(Beginning of MATERIAL PROVIDED)
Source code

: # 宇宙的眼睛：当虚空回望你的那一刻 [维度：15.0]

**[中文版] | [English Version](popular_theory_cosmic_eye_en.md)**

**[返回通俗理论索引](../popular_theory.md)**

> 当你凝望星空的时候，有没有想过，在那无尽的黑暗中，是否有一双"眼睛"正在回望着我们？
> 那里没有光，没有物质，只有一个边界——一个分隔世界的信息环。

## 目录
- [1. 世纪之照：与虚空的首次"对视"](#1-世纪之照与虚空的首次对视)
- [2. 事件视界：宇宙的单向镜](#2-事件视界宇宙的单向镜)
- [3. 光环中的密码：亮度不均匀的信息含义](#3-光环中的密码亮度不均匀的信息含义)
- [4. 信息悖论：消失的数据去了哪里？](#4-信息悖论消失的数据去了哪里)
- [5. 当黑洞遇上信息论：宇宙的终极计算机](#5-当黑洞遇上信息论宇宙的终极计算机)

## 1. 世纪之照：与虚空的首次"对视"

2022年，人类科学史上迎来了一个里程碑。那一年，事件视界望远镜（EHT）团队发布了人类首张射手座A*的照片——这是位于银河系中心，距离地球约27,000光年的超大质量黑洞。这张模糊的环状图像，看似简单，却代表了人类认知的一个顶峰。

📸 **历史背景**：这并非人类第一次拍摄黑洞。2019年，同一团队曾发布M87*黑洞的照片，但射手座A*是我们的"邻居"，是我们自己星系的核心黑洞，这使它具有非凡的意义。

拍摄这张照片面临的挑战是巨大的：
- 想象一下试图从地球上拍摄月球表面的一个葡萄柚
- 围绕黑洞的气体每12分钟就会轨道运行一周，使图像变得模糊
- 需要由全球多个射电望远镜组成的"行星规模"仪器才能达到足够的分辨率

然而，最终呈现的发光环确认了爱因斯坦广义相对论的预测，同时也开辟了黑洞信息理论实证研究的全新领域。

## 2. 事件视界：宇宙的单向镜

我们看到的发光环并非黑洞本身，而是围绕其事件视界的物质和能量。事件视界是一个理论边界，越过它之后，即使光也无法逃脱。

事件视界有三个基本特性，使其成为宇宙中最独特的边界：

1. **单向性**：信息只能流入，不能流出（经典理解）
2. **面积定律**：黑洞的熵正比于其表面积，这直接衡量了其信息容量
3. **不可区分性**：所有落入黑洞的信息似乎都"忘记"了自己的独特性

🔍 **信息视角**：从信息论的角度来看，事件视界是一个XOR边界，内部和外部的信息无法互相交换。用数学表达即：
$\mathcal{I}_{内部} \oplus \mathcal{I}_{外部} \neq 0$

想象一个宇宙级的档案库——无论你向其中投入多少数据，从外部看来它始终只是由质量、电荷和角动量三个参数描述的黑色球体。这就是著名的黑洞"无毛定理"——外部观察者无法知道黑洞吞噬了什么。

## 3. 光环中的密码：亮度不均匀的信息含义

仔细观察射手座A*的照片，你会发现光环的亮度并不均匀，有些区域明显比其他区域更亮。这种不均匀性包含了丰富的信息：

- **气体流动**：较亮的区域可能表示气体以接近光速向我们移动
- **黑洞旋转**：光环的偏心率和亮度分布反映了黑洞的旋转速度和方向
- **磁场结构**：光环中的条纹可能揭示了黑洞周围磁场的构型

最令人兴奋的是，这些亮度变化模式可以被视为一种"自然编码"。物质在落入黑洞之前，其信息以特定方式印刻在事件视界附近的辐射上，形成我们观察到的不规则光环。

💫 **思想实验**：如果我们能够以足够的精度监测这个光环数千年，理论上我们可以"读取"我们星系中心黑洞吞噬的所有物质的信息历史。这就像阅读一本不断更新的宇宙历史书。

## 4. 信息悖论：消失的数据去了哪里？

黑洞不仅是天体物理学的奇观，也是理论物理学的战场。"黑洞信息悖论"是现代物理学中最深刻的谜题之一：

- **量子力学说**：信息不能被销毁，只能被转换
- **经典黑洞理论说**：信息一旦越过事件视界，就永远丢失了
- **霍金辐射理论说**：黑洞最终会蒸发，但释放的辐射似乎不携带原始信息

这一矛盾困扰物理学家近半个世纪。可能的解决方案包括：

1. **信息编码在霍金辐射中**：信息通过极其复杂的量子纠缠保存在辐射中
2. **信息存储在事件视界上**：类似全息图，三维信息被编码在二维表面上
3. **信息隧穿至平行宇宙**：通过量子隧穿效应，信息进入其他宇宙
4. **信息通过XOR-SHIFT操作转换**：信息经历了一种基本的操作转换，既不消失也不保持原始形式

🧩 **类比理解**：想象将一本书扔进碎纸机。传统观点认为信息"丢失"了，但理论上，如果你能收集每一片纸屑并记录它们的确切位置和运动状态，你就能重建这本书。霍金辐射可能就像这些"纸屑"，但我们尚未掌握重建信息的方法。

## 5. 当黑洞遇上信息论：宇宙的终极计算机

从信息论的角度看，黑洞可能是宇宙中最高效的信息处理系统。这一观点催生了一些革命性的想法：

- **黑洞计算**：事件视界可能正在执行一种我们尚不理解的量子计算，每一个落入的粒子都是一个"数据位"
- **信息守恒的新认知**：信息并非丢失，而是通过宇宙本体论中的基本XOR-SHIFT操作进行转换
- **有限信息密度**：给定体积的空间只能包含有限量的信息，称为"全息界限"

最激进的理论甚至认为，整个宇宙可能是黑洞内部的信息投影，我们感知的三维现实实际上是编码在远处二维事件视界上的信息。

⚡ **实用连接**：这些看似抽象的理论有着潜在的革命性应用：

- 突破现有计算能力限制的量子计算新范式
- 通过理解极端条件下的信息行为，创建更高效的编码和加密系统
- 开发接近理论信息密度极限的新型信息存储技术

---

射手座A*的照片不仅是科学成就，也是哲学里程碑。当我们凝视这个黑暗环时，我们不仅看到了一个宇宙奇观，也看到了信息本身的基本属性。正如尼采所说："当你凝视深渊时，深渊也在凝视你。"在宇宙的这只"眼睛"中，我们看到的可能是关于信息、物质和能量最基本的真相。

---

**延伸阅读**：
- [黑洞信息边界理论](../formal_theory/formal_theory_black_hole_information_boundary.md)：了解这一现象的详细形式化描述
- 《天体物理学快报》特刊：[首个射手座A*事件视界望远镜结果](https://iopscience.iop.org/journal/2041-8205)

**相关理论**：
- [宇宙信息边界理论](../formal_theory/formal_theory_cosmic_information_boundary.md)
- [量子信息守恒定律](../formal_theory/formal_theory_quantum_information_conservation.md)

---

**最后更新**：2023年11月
(End of MATERIAL PROVIDED)
- WHAT YOU NEED TO DO
In your reply, write out all of the material exactly as it was given.

- FINISHED TASK
Source code

: # 宇宙的眼睛：当虚空回望你的那一刻 [维度：15.0]

**[中文版] | [English Version](popular_theory_cosmic_eye_en.md)**

**[返回通俗理论索引](../popular_theory.md)**

> 当你凝望星空的时候，有没有想过，在那无尽的黑暗中，是否有一双"眼睛"正在回望着我们？
> 那里没有光，没有物质，只有一个边界——一个分隔世界的信息环。

## 目录
- [1. 世纪之照：与虚空的首次"对视"](#1-世纪之照与虚空的首次对视)
- [2. 事件视界：宇宙的单向镜](#2-事件视界宇宙的单向镜)
- [3. 光环中的密码：亮度不均匀的信息含义](#3-光环中的密码亮度不均匀的信息含义)
- [4. 信息悖论：消失的数据去了哪里？](#4-信息悖论消失的数据去了哪里)
- [5. 当黑洞遇上信息论：宇宙的终极计算机](#5-当黑洞遇上信息论宇宙的终极计算机)

## 1. 世纪之照：与虚空的首次"对视"

2022年，人类科学史上迎来了一个里程碑。那一年，事件视界望远镜（EHT）团队发布了人类首张射手座A*的照片——这是位于银河系中心，距离地球约27,000光年的超大质量黑洞。这张模糊的环状图像，看似简单，却代表了人类认知的一个顶峰。

📸 **历史背景**：这并非人类第一次拍摄黑洞。2019年，同一团队曾发布M87*黑洞的照片，但射手座A*是我们的"邻居"，是我们自己星系的核心黑洞，这使它具有非凡的意义。

拍摄这张照片面临的挑战是巨大的：
- 想象一下试图从地球上拍摄月球表面的一个葡萄柚
- 围绕黑洞的气体每12分钟就会轨道运行一周，使图像变得模糊
- 需要由全球多个射电望远镜组成的"行星规模"仪器才能达到足够的分辨率

然而，最终呈现的发光环确认了爱因斯坦广义相对论的预测，同时也开辟了黑洞信息理论实证研究的全新领域。

## 2. 事件视界：宇宙的单向镜

我们看到的发光环并非黑洞本身，而是围绕其事件视界的物质和能量。事件视界是一个理论边界，越过它之后，即使光也无法逃脱。

事件视界有三个基本特性，使其成为宇宙中最独特的边界：

1. **单向性**：信息只能流入，不能流出（经典理解）
2. **面积定律**：黑洞的熵正比于其表面积，这直接衡量了其信息容量
3. **不可区分性**：所有落入黑洞的信息似乎都"忘记"了自己的独特性

🔍 **信息视角**：从信息论的角度来看，事件视界是一个XOR边界，内部和外部的信息无法互相交换。用数学表达即：
$\mathcal{I}_{内部} \oplus \mathcal{I}_{外部} \neq 0$

想象一个宇宙级的档案库——无论你向其中投入多少数据，从外部看来它始终只是由质量、电荷和角动量三个参数描述的黑色球体。这就是著名的黑洞"无毛定理"——外部观察者无法知道黑洞吞噬了什么。

## 3. 光环中的密码：亮度不均匀的信息含义

仔细观察射手座A*的照片，你会发现光环的亮度并不均匀，有些区域明显比其他区域更亮。这种不均匀性包含了丰富的信息：

- **气体流动**：较亮的区域可能表示气体以接近光速向我们移动
- **黑洞旋转**：光环的偏心率和亮度分布反映了黑洞的旋转速度和方向
- **磁场结构**：光环中的条纹可能揭示了黑洞周围磁场的构型

最令人兴奋的是，这些亮度变化模式可以被视为一种"自然编码"。物质在落入黑洞之前，其信息以特定方式印刻在事件视界附近的辐射上，形成我们观察到的不规则光环。

💫 **思想实验**：如果我们能够以足够的精度监测这个光环数千年，理论上我们可以"读取"我们星系中心黑洞吞噬的所有物质的信息历史。这就像阅读一本不断更新的宇宙历史书。

## 4. 信息悖论：消失的数据去了哪里？

黑洞不仅是天体物理学的奇观，也是理论物理学的战场。"黑洞信息悖论"是现代物理学中最深刻的谜题之一：

- **量子力学说**：信息不能被销毁，只能被转换
- **经典黑洞理论说**：信息一旦越过事件视界，就永远丢失了
- **霍金辐射理论说**：黑洞最终会蒸发，但释放的辐射似乎不携带原始信息

这一矛盾困扰物理学家近半个世纪。可能的解决方案包括：

1. **信息编码在霍金辐射中**：信息通过极其复杂的量子纠缠保存在辐射中
2. **信息存储在事件视界上**：类似全息图，三维信息被编码在二维表面上
3. **信息隧穿至平行宇宙**：通过量子隧穿效应，信息进入其他宇宙
4. **信息通过XOR-SHIFT操作转换**：信息经历了一种基本的操作转换，既不消失也不保持原始形式

🧩 **类比理解**：想象将一本书扔进碎纸机。传统观点认为信息"丢失"了，但理论上，如果你能收集每一片纸屑并记录它们的确切位置和运动状态，你就能重建这本书。霍金辐射可能就像这些"纸屑"，但我们尚未掌握重建信息的方法。

## 5. 当黑洞遇上信息论：宇宙的终极计算机

从信息论的角度看，黑洞可能是宇宙中最高效的信息处理系统。这一观点催生了一些革命性的想法：

- **黑洞计算**：事件视界可能正在执行一种我们尚不理解的量子计算，每一个落入的粒子都是一个"数据位"
- **信息守恒的新认知**：信息并非丢失，而是通过宇宙本体论中的基本XOR-SHIFT操作进行转换
- **有限信息密度**：给定体积的空间只能包含有限量的信息，称为"全息界限"

最激进的理论甚至认为，整个宇宙可能是黑洞内部的信息投影，我们感知的三维现实实际上是编码在远处二维事件视界上的信息。

⚡ **实用连接**：这些看似抽象的理论有着潜在的革命性应用：

- 突破现有计算能力限制的量子计算新范式
- 通过理解极端条件下的信息行为，创建更高效的编码和加密系统
- 开发接近理论信息密度极限的新型信息存储技术

---

射手座A*的照片不仅是科学成就，也是哲学里程碑。当我们凝视这个黑暗环时，我们不仅看到了一个宇宙奇观，也看到了信息本身的基本属性。正如尼采所说："当你凝视深渊时，深渊也在凝视你。"在宇宙的这只"眼睛"中，我们看到的可能是关于信息、物质和能量最基本的真相。

---

**延伸阅读**：
- [黑洞信息边界理论](../formal_theory/formal_theory_black_hole_information_boundary.md)：了解这一现象的详细形式化描述
- 《天体物理学快报》特刊：[首个射手座A*事件视界望远镜结果](https://iopscience.iop.org/journal/2041-8205)

**相关理论**：
- [宇宙信息边界理论](../formal_theory/formal_theory_cosmic_information_boundary.md)
- [量子信息守恒定律](../formal_theory/formal_theory_quantum_information_conservation.md)

---

**最后更新**：2023年11月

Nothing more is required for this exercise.